[Directions]: For the listing below, work out the number of lines that hold "localhost" and return that number alone.

[Raw data]:
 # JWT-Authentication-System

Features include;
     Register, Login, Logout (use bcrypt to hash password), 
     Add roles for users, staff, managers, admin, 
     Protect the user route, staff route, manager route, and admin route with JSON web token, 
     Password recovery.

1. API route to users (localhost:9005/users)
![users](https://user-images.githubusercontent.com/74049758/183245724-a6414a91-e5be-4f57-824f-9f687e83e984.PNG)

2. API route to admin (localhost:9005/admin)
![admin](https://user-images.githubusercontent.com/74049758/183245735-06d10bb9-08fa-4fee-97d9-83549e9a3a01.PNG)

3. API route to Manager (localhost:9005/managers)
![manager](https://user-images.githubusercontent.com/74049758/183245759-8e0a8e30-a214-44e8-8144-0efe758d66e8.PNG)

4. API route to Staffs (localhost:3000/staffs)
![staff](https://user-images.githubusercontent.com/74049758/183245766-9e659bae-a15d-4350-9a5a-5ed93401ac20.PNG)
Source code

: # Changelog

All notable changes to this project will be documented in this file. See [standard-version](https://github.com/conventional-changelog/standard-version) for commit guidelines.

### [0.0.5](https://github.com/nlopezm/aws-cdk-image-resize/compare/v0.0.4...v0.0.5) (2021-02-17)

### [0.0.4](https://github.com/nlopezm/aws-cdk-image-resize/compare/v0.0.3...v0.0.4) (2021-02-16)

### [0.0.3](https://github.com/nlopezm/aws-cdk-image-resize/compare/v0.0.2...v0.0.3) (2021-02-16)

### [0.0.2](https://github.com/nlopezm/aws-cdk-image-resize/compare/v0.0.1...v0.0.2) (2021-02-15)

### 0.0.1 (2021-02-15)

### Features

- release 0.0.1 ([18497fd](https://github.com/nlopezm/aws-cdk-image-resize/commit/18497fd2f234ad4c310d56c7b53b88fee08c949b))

[Solution]: 4